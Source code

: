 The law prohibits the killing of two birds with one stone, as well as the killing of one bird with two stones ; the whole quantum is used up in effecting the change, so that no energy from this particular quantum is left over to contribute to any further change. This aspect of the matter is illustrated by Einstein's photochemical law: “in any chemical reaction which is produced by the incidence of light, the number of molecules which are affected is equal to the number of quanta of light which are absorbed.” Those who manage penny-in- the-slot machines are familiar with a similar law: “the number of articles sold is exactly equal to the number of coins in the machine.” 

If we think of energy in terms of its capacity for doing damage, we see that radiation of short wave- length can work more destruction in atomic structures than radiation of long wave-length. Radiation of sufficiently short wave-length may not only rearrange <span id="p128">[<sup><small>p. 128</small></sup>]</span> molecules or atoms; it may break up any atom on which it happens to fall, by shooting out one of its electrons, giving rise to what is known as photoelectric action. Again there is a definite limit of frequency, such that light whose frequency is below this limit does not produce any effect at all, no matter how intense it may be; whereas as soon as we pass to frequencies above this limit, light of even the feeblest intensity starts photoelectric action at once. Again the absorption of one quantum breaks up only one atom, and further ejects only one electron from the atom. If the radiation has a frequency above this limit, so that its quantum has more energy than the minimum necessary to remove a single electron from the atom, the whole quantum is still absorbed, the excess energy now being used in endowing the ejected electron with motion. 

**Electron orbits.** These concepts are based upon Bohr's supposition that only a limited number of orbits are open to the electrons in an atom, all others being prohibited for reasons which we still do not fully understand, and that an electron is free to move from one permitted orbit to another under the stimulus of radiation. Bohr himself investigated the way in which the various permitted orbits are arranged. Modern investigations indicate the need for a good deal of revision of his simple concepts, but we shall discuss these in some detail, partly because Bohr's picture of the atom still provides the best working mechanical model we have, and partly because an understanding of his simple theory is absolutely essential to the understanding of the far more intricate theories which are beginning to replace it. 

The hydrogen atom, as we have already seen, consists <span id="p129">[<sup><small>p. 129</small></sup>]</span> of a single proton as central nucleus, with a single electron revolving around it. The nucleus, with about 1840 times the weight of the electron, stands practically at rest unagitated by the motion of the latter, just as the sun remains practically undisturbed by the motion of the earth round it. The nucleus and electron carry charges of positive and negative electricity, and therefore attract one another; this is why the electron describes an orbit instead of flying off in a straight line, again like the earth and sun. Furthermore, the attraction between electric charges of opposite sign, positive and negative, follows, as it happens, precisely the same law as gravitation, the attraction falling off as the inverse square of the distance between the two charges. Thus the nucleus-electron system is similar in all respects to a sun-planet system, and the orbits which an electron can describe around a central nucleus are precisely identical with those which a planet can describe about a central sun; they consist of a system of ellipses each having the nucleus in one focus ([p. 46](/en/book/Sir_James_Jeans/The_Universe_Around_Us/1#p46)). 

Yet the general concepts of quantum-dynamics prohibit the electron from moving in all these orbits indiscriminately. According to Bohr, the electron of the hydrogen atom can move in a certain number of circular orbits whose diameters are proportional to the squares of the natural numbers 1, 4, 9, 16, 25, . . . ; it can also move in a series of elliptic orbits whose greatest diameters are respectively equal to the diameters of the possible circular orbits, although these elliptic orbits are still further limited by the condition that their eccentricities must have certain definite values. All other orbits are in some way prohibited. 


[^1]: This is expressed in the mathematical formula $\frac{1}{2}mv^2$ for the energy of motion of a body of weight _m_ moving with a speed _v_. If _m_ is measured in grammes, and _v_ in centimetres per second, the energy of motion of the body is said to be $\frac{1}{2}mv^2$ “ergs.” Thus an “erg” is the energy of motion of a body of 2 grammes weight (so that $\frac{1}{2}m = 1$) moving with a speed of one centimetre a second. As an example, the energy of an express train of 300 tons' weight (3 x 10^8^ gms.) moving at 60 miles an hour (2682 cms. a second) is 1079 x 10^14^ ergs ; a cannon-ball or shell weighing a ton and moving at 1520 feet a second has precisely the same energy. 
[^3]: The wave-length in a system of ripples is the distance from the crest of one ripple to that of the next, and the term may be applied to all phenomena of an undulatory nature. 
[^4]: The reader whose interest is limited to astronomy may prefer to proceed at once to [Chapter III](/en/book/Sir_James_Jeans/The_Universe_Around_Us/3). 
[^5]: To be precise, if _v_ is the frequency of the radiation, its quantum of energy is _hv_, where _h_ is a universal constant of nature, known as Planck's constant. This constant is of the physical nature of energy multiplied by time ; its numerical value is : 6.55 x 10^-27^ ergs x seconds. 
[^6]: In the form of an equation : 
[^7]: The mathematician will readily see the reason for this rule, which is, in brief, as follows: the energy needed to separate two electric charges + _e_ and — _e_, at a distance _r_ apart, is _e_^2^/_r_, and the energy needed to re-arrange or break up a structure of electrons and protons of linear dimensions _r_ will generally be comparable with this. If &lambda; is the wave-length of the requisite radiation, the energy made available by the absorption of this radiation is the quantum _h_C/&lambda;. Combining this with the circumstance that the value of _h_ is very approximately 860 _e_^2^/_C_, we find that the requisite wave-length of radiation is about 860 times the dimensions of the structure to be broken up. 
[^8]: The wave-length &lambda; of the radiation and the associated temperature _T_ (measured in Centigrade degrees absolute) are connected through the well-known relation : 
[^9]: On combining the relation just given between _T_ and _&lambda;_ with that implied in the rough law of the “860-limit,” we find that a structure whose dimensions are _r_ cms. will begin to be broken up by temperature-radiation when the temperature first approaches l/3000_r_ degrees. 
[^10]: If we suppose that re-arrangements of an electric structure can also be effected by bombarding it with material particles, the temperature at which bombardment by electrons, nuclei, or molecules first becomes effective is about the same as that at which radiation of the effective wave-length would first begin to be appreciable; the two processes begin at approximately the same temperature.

++++++

**Work instruction:** Say how many lines of the material contain the word "nature", with no other text.

**Task answer:** 2